What's needed: every entry, printed exactly, minus the images.

DATA FOR ANALYSIS>
★ ★ ★

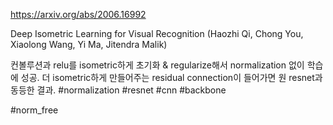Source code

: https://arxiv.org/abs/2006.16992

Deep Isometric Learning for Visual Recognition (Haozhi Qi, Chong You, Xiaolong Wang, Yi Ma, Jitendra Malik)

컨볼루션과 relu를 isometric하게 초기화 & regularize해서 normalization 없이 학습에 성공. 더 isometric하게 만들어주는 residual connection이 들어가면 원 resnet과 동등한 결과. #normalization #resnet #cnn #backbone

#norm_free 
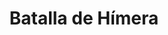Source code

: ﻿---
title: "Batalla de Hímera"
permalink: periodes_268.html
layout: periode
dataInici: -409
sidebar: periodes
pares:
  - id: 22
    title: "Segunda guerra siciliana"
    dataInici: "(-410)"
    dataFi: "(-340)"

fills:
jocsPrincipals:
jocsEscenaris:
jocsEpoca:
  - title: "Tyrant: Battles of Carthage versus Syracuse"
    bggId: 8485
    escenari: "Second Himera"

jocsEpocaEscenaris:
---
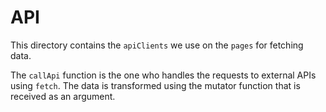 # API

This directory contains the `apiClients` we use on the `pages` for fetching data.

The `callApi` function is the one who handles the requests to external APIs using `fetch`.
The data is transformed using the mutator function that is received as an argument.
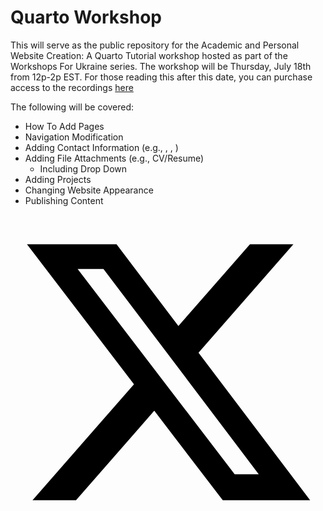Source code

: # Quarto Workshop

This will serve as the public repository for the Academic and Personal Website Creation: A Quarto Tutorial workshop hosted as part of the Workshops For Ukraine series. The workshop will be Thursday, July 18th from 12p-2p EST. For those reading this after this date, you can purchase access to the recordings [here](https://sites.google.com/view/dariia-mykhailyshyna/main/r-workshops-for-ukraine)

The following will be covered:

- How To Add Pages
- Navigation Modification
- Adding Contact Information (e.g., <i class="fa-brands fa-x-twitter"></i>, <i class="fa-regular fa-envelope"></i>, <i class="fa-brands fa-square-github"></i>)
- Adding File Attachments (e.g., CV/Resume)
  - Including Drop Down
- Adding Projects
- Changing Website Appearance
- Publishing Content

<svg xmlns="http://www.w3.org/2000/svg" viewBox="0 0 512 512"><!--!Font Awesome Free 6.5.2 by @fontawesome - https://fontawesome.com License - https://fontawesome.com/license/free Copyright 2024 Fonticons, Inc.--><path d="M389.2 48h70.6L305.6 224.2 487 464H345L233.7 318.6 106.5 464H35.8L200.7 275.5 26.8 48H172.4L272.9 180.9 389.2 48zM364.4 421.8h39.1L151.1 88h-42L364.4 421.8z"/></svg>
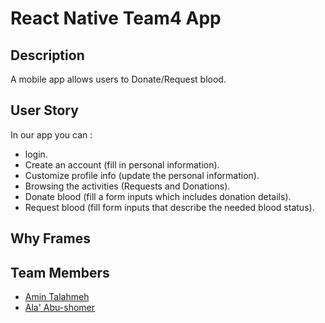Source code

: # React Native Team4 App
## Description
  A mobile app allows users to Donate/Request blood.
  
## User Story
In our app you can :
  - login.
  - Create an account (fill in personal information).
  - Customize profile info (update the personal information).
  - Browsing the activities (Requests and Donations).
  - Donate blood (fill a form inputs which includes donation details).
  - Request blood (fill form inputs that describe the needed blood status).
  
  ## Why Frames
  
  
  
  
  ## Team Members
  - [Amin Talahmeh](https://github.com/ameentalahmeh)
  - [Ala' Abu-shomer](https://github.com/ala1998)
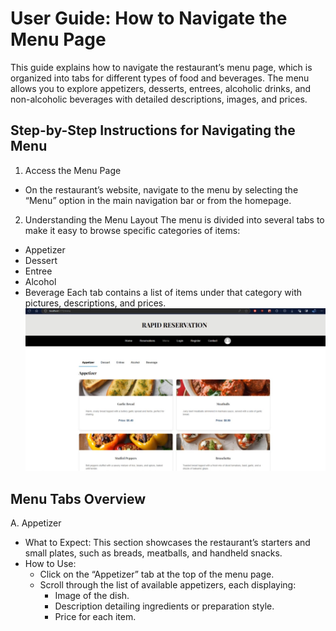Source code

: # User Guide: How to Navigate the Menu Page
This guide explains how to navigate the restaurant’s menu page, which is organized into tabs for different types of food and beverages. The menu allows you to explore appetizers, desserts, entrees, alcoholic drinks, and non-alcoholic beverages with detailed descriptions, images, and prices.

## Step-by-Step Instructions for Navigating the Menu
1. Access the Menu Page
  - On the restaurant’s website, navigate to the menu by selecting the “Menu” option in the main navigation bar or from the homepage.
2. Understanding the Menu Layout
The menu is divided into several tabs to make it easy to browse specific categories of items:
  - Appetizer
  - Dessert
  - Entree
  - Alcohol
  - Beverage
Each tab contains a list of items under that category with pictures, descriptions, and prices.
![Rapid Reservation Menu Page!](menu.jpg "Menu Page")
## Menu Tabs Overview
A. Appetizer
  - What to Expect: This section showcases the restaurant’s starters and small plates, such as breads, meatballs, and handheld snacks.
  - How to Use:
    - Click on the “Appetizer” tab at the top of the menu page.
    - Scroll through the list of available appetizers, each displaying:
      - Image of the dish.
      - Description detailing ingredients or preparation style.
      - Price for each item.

★ ★ ★

RESULT BELOW>
Source code

: https://arxiv.org/abs/2006.16992

Deep Isometric Learning for Visual Recognition (Haozhi Qi, Chong You, Xiaolong Wang, Yi Ma, Jitendra Malik)

컨볼루션과 relu를 isometric하게 초기화 & regularize해서 normalization 없이 학습에 성공. 더 isometric하게 만들어주는 residual connection이 들어가면 원 resnet과 동등한 결과. #normalization #resnet #cnn #backbone

#norm_free 
Source code

: ﻿---
title: "Batalla de Hímera"
permalink: periodes_268.html
layout: periode
dataInici: -409
sidebar: periodes
pares:
  - id: 22
    title: "Segunda guerra siciliana"
    dataInici: "(-410)"
    dataFi: "(-340)"

fills:
jocsPrincipals:
jocsEscenaris:
jocsEpoca:
  - title: "Tyrant: Battles of Carthage versus Syracuse"
    bggId: 8485
    escenari: "Second Himera"

jocsEpocaEscenaris:
---
 # API

This directory contains the `apiClients` we use on the `pages` for fetching data.

The `callApi` function is the one who handles the requests to external APIs using `fetch`.
The data is transformed using the mutator function that is received as an argument.
Source code

: # Quarto Workshop

This will serve as the public repository for the Academic and Personal Website Creation: A Quarto Tutorial workshop hosted as part of the Workshops For Ukraine series. The workshop will be Thursday, July 18th from 12p-2p EST. For those reading this after this date, you can purchase access to the recordings [here](https://sites.google.com/view/dariia-mykhailyshyna/main/r-workshops-for-ukraine)

The following will be covered:

- How To Add Pages
- Navigation Modification
- Adding Contact Information (e.g., <i class="fa-brands fa-x-twitter"></i>, <i class="fa-regular fa-envelope"></i>, <i class="fa-brands fa-square-github"></i>)
- Adding File Attachments (e.g., CV/Resume)
  - Including Drop Down
- Adding Projects
- Changing Website Appearance
- Publishing Content

<svg xmlns="http://www.w3.org/2000/svg" viewBox="0 0 512 512"><!--!Font Awesome Free 6.5.2 by @fontawesome - https://fontawesome.com License - https://fontawesome.com/license/free Copyright 2024 Fonticons, Inc.--><path d="M389.2 48h70.6L305.6 224.2 487 464H345L233.7 318.6 106.5 464H35.8L200.7 275.5 26.8 48H172.4L272.9 180.9 389.2 48zM364.4 421.8h39.1L151.1 88h-42L364.4 421.8z"/></svg>
Source code

: # React Native Team4 App
## Description
  A mobile app allows users to Donate/Request blood.
  
## User Story
In our app you can :
  - login.
  - Create an account (fill in personal information).
  - Customize profile info (update the personal information).
  - Browsing the activities (Requests and Donations).
  - Donate blood (fill a form inputs which includes donation details).
  - Request blood (fill form inputs that describe the needed blood status).
  
  ## Why Frames
  
  
  
  
  ## Team Members
  - [Amin Talahmeh](https://github.com/ameentalahmeh)
  - [Ala' Abu-shomer](https://github.com/ala1998)
Source code

: # User Guide: How to Navigate the Menu Page
This guide explains how to navigate the restaurant’s menu page, which is organized into tabs for different types of food and beverages. The menu allows you to explore appetizers, desserts, entrees, alcoholic drinks, and non-alcoholic beverages with detailed descriptions, images, and prices.

## Step-by-Step Instructions for Navigating the Menu
1. Access the Menu Page
  - On the restaurant’s website, navigate to the menu by selecting the “Menu” option in the main navigation bar or from the homepage.
2. Understanding the Menu Layout
The menu is divided into several tabs to make it easy to browse specific categories of items:
  - Appetizer
  - Dessert
  - Entree
  - Alcohol
  - Beverage
Each tab contains a list of items under that category with pictures, descriptions, and prices.
![Rapid Reservation Menu Page!](menu.jpg "Menu Page")
## Menu Tabs Overview
A. Appetizer
  - What to Expect: This section showcases the restaurant’s starters and small plates, such as breads, meatballs, and handheld snacks.
  - How to Use:
    - Click on the “Appetizer” tab at the top of the menu page.
    - Scroll through the list of available appetizers, each displaying:
      - Image of the dish.
      - Description detailing ingredients or preparation style.
      - Price for each item.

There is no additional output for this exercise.